Everyone assumes that Preckwinkle, the most universally liked elected official in Chicago, must be planning to convert her popularity into a higher office, either mayor of Chicago, governor of Illinois, or United States senator.
Wrote Laura Washington in Monday’s Sun-Times:
Preckwinkle’s name is the No. 1 whisper for Illinois governor in 2014. She knocked down that theory with a chuckle.
“I’ve got the job I spent two years running for, and I’m going to run for re-election,” she said.
Preckwinkle says she wants no part of the heavy lifting and travel of a statewide post: “I like sleeping in my own bed every night.”
She could run for mayor and still accomplish that goal. Don’t count her out on that one.
Or she could run to succeed Sen. Dick Durbin, if the rumors are true that he is planning to retire in 2014.
Whatever office she runs for, race will not be an issue. Part of it is that Preckwinkle represented Kenwood and Hyde Park on the City Council for 20 years. No neighborhood in America is better at preparing a black politician to appeal to a multi-racial constituency. Two of the three black senators elected since Reconstruction -- Carol Moseley Braun and Barack Obama -- came from Hyde Park.
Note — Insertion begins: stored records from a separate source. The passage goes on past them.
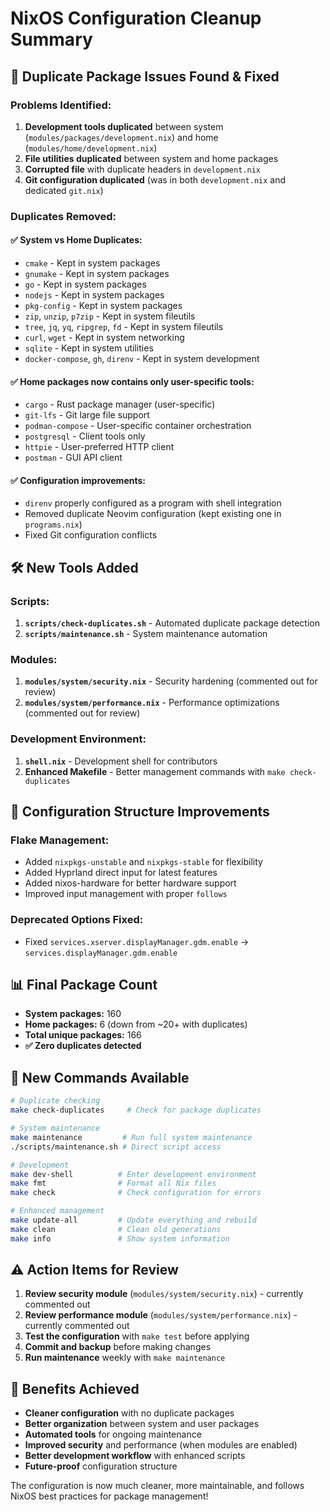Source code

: # NixOS Configuration Cleanup Summary

## 🎯 Duplicate Package Issues Found & Fixed

### **Problems Identified:**
1. **Development tools duplicated** between system (`modules/packages/development.nix`) and home (`modules/home/development.nix`)
2. **File utilities duplicated** between system and home packages
3. **Corrupted file** with duplicate headers in `development.nix`
4. **Git configuration duplicated** (was in both `development.nix` and dedicated `git.nix`)

### **Duplicates Removed:**

#### ✅ **System vs Home Duplicates:**
- `cmake` - Kept in system packages
- `gnumake` - Kept in system packages  
- `go` - Kept in system packages
- `nodejs` - Kept in system packages
- `pkg-config` - Kept in system packages
- `zip`, `unzip`, `p7zip` - Kept in system fileutils
- `tree`, `jq`, `yq`, `ripgrep`, `fd` - Kept in system fileutils
- `curl`, `wget` - Kept in system networking
- `sqlite` - Kept in system utilities
- `docker-compose`, `gh`, `direnv` - Kept in system development

#### ✅ **Home packages now contains only user-specific tools:**
- `cargo` - Rust package manager (user-specific)
- `git-lfs` - Git large file support
- `podman-compose` - User-specific container orchestration
- `postgresql` - Client tools only
- `httpie` - User-preferred HTTP client
- `postman` - GUI API client

#### ✅ **Configuration improvements:**
- `direnv` properly configured as a program with shell integration
- Removed duplicate Neovim configuration (kept existing one in `programs.nix`)
- Fixed Git configuration conflicts

## 🛠️ New Tools Added

### **Scripts:**
1. **`scripts/check-duplicates.sh`** - Automated duplicate package detection
2. **`scripts/maintenance.sh`** - System maintenance automation

### **Modules:**
1. **`modules/system/security.nix`** - Security hardening (commented out for review)
2. **`modules/system/performance.nix`** - Performance optimizations (commented out for review)

### **Development Environment:**
1. **`shell.nix`** - Development shell for contributors
2. **Enhanced Makefile** - Better management commands with `make check-duplicates`

## 🧹 Configuration Structure Improvements

### **Flake Management:**
- Added `nixpkgs-unstable` and `nixpkgs-stable` for flexibility
- Added Hyprland direct input for latest features
- Added nixos-hardware for better hardware support
- Improved input management with proper `follows`

### **Deprecated Options Fixed:**
- Fixed `services.xserver.displayManager.gdm.enable` → `services.displayManager.gdm.enable`

## 📊 Final Package Count
- **System packages:** 160
- **Home packages:** 6 (down from ~20+ with duplicates)
- **Total unique packages:** 166
- **✅ Zero duplicates detected**

## 🚀 New Commands Available

```bash
# Duplicate checking
make check-duplicates     # Check for package duplicates

# System maintenance  
make maintenance         # Run full system maintenance
./scripts/maintenance.sh # Direct script access

# Development
make dev-shell          # Enter development environment
make fmt                # Format all Nix files
make check              # Check configuration for errors

# Enhanced management
make update-all         # Update everything and rebuild
make clean              # Clean old generations
make info               # Show system information
```

## ⚠️ Action Items for Review

1. **Review security module** (`modules/system/security.nix`) - currently commented out
2. **Review performance module** (`modules/system/performance.nix`) - currently commented out  
3. **Test the configuration** with `make test` before applying
4. **Commit and backup** before making changes
5. **Run maintenance** weekly with `make maintenance`

## 🎉 Benefits Achieved

- **Cleaner configuration** with no duplicate packages
- **Better organization** between system and user packages
- **Automated tools** for ongoing maintenance
- **Improved security** and performance (when modules are enabled)
- **Better development workflow** with enhanced scripts
- **Future-proof** configuration structure

The configuration is now much cleaner, more maintainable, and follows NixOS best practices for package management!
Part of it is that she’ll be following in the footsteps of Obama, a post-racial politician who assured blacks that he was one of them while simultaneously assuring whites that he wasn’t one of *them.*
And part of it is Preckwinkle herself. Preckwinkle grew up in Minnesota, has a white husband, and does not give off any particular ethnic vibe. She really doesn’t give off any vibe whatsoever. With her short hair, sack suits, round eyeglasses, sensible shoes, and monotone voice, Preckwinkle is, in every sense of the word, a colorless public servant.
Preckwinkle has already rehearsed the kind of campaign she’d need to run to win statewide. As a candidate for Cook County Board President, Preckwinkle split the black vote with Dorothy Brown and Todd Stroger. She won by piling up votes in white wards and townships. Brown and Stroger couldn’t get white votes, and Terrence O’Brien couldn’t get black votes, but Preckwinkle got both.
“From the very beginning, we decided we were going to run a campaign that was countywide and not parochial, provincial, ethnic-based, geographic-based,” Preckwinkle told Ward Room in 2010. “There’s some places that I went that I saw Todd or Dorothy and Terry wasn’t there, and some places that I went that only Terry and I were there.”
As for the example of Obama, “I think I surely benefited from the fact that many of these voters had voted for an African-American for president, but we had to make our case ourselves.”
There will be nothing remarkable about Preckwinkle becoming mayor or senator -- we’ve had a black mayor and three black senators. As governor, she’d be the third black governor since Reconstruction. (The only current black governor, Deval Patrick, grew up on the South Side, but in the Robert Taylor Homes.) She would also be the first black female governor.
But making that kind of statement doesn’t matter to Preckwinkle, which is why she could do it, if she chooses.